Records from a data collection
■ ■ ■ ■
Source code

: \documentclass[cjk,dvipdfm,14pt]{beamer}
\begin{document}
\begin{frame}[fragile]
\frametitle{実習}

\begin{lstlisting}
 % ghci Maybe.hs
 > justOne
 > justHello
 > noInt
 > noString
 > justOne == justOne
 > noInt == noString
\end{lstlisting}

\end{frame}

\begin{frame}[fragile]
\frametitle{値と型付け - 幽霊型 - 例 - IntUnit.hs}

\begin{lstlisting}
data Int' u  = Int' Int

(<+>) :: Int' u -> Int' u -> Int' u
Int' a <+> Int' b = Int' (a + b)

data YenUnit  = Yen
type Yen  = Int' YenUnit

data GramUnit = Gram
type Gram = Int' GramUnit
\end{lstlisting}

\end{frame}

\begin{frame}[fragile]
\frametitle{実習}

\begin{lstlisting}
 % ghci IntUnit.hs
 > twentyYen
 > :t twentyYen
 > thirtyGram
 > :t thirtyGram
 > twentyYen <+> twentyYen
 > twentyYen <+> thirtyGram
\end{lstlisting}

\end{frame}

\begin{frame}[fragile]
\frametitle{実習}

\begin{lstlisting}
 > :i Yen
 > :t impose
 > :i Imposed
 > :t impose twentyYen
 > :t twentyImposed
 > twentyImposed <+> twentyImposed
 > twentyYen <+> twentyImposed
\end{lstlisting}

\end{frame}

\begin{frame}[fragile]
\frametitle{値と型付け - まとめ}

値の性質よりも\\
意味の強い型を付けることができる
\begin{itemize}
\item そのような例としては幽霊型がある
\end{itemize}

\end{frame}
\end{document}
■ ■ ■ ■
The response should be an exact copy of the lines from the one with "(<+>) :: Int' u -> Int' u -> Int' u" through the end of the data, with no other text.

■ **RESPONSE**:
(<+>) :: Int' u -> Int' u -> Int' u
Int' a <+> Int' b = Int' (a + b)

data YenUnit  = Yen
type Yen  = Int' YenUnit

data GramUnit = Gram
type Gram = Int' GramUnit
\end{lstlisting}

\end{frame}

\begin{frame}[fragile]
\frametitle{実習}

\begin{lstlisting}
 % ghci IntUnit.hs
 > twentyYen
 > :t twentyYen
 > thirtyGram
 > :t thirtyGram
 > twentyYen <+> twentyYen
 > twentyYen <+> thirtyGram
\end{lstlisting}

\end{frame}

\begin{frame}[fragile]
\frametitle{実習}

\begin{lstlisting}
 > :i Yen
 > :t impose
 > :i Imposed
 > :t impose twentyYen
 > :t twentyImposed
 > twentyImposed <+> twentyImposed
 > twentyYen <+> twentyImposed
\end{lstlisting}

\end{frame}

\begin{frame}[fragile]
\frametitle{値と型付け - まとめ}

値の性質よりも\\
意味の強い型を付けることができる
\begin{itemize}
\item そのような例としては幽霊型がある
\end{itemize}

\end{frame}
\end{document}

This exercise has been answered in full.